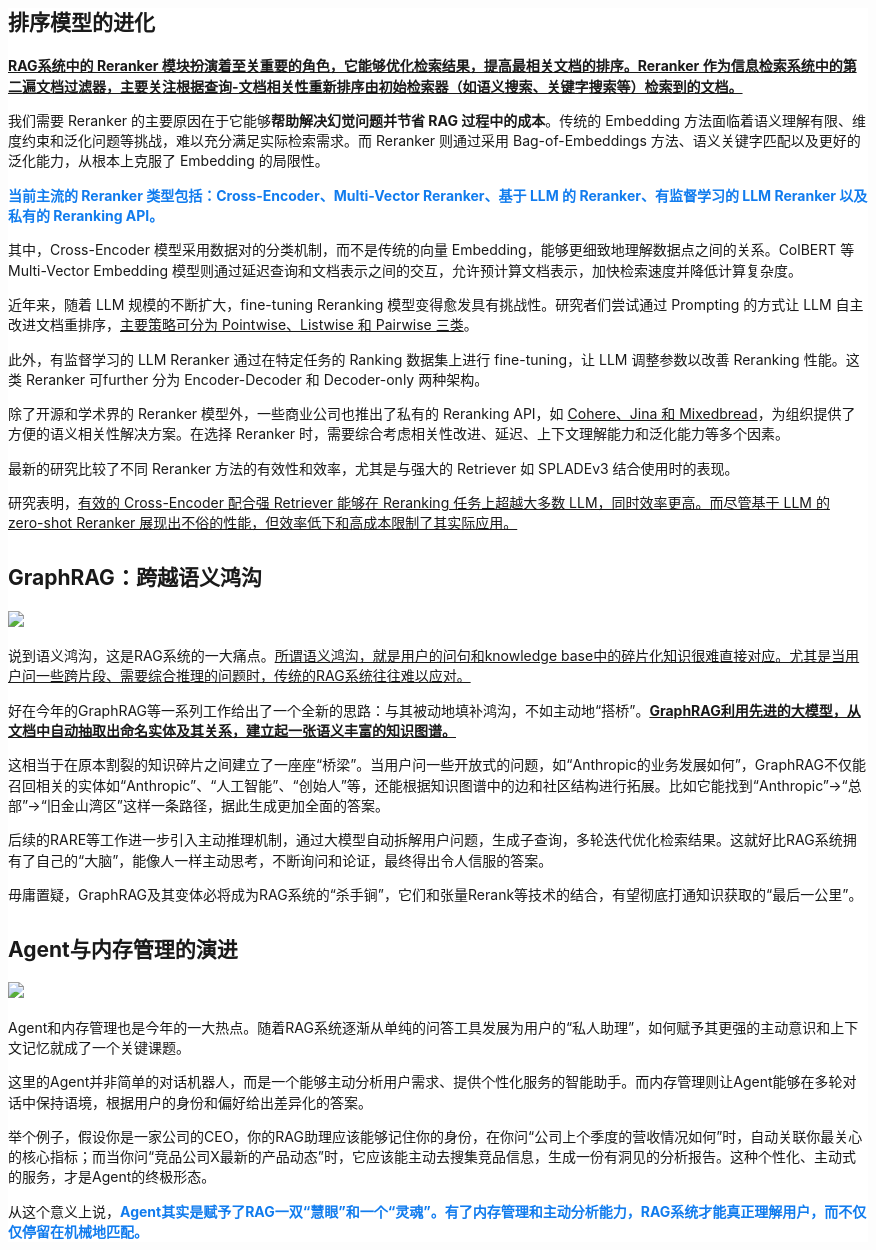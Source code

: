 ## 排序模型的进化
**<u>RAG系统中的 Reranker 模块扮演着至关重要的角色，它能够优化检索结果，提高最相关文档的排序。Reranker 作为信息检索系统中的第二遍文档过滤器，主要关注根据查询-文档相关性重新排序由初始检索器（如语义搜索、关键字搜索等）检索到的文档。</u>**

我们需要 Reranker 的主要原因在于它能够**帮助解决幻觉问题并节省 RAG 过程中的成本**。传统的 Embedding 方法面临着语义理解有限、维度约束和泛化问题等挑战，难以充分满足实际检索需求。而 Reranker 则通过采用 Bag-of-Embeddings 方法、语义关键字匹配以及更好的泛化能力，从根本上克服了 Embedding 的局限性。

**<font style="color:#117CEE;">当前主流的 Reranker 类型包括：Cross-Encoder、Multi-Vector Reranker、基于 LLM 的 Reranker、有监督学习的 LLM Reranker 以及私有的 Reranking API。</font>**

其中，Cross-Encoder 模型采用数据对的分类机制，而不是传统的向量 Embedding，能够更细致地理解数据点之间的关系。ColBERT 等 Multi-Vector Embedding 模型则通过延迟查询和文档表示之间的交互，允许预计算文档表示，加快检索速度并降低计算复杂度。

近年来，随着 LLM 规模的不断扩大，fine-tuning Reranking 模型变得愈发具有挑战性。研究者们尝试通过 Prompting 的方式让 LLM 自主改进文档重排序，<u>主要策略可分为 Pointwise、Listwise 和 Pairwise 三类</u>。

此外，有监督学习的 LLM Reranker 通过在特定任务的 Ranking 数据集上进行 fine-tuning，让 LLM 调整参数以改善 Reranking 性能。这类 Reranker 可further 分为 Encoder-Decoder 和 Decoder-only 两种架构。

除了开源和学术界的 Reranker 模型外，一些商业公司也推出了私有的 Reranking API，如 <u>Cohere、Jina 和 Mixedbread</u>，为组织提供了方便的语义相关性解决方案。在选择 Reranker 时，需要综合考虑相关性改进、延迟、上下文理解能力和泛化能力等多个因素。

最新的研究比较了不同 Reranker 方法的有效性和效率，尤其是与强大的 Retriever 如 SPLADEv3 结合使用时的表现。

研究表明，<u>有效的 Cross-Encoder 配合强 Retriever 能够在 Reranking 任务上超越大多数 LLM，同时效率更高。而尽管基于 LLM 的 zero-shot Reranker 展现出不俗的性能，但效率低下和高成本限制了其实际应用。</u>

## GraphRAG：跨越语义鸿沟
![](https://cdn.nlark.com/yuque/0/2025/png/406504/1736843353939-b47dd341-874d-420f-b6e0-eb52cf2b1f07.png)

说到语义鸿沟，这是RAG系统的一大痛点。<u>所谓语义鸿沟，就是用户的问句和knowledge base中的碎片化知识很难直接对应。尤其是当用户问一些跨片段、需要综合推理的问题时，传统的RAG系统往往难以应对。</u>

好在今年的GraphRAG等一系列工作给出了一个全新的思路：与其被动地填补鸿沟，不如主动地“搭桥”。**<u>GraphRAG利用先进的大模型，从文档中自动抽取出命名实体及其关系，建立起一张语义丰富的知识图谱。</u>**

这相当于在原本割裂的知识碎片之间建立了一座座“桥梁”。当用户问一些开放式的问题，如“Anthropic的业务发展如何”，GraphRAG不仅能召回相关的实体如“Anthropic”、“人工智能”、“创始人”等，还能根据知识图谱中的边和社区结构进行拓展。比如它能找到“Anthropic”->“总部”->“旧金山湾区”这样一条路径，据此生成更加全面的答案。

后续的RARE等工作进一步引入主动推理机制，通过大模型自动拆解用户问题，生成子查询，多轮迭代优化检索结果。这就好比RAG系统拥有了自己的“大脑”，能像人一样主动思考，不断询问和论证，最终得出令人信服的答案。

毋庸置疑，GraphRAG及其变体必将成为RAG系统的“杀手锏”，它们和张量Rerank等技术的结合，有望彻底打通知识获取的“最后一公里”。

## Agent与内存管理的演进
![](https://cdn.nlark.com/yuque/0/2025/png/406504/1736843403396-95338385-96a7-4d2c-bb51-dc7111029400.png)

Agent和内存管理也是今年的一大热点。随着RAG系统逐渐从单纯的问答工具发展为用户的“私人助理”，如何赋予其更强的主动意识和上下文记忆就成了一个关键课题。

这里的Agent并非简单的对话机器人，而是一个能够主动分析用户需求、提供个性化服务的智能助手。而内存管理则让Agent能够在多轮对话中保持语境，根据用户的身份和偏好给出差异化的答案。

举个例子，假设你是一家公司的CEO，你的RAG助理应该能够记住你的身份，在你问“公司上个季度的营收情况如何”时，自动关联你最关心的核心指标；而当你问“竞品公司X最新的产品动态”时，它应该能主动去搜集竞品信息，生成一份有洞见的分析报告。这种个性化、主动式的服务，才是Agent的终极形态。

从这个意义上说，**<font style="color:#117CEE;">Agent其实是赋予了RAG一双“慧眼”和一个“灵魂”。有了内存管理和主动分析能力，RAG系统才能真正理解用户，而不仅仅停留在机械地匹配。</font>**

# [Problem requirements]
Looking back over the data above, restate word for word the lines that begin at the line with "Agent和内存管理也是今年" and end at the line with "举个例子，假设你是一家公司的", inclusive.

# [Expected output]
Agent和内存管理也是今年的一大热点。随着RAG系统逐渐从单纯的问答工具发展为用户的“私人助理”，如何赋予其更强的主动意识和上下文记忆就成了一个关键课题。

这里的Agent并非简单的对话机器人，而是一个能够主动分析用户需求、提供个性化服务的智能助手。而内存管理则让Agent能够在多轮对话中保持语境，根据用户的身份和偏好给出差异化的答案。

举个例子，假设你是一家公司的CEO，你的RAG助理应该能够记住你的身份，在你问“公司上个季度的营收情况如何”时，自动关联你最关心的核心指标；而当你问“竞品公司X最新的产品动态”时，它应该能主动去搜集竞品信息，生成一份有洞见的分析报告。这种个性化、主动式的服务，才是Agent的终极形态。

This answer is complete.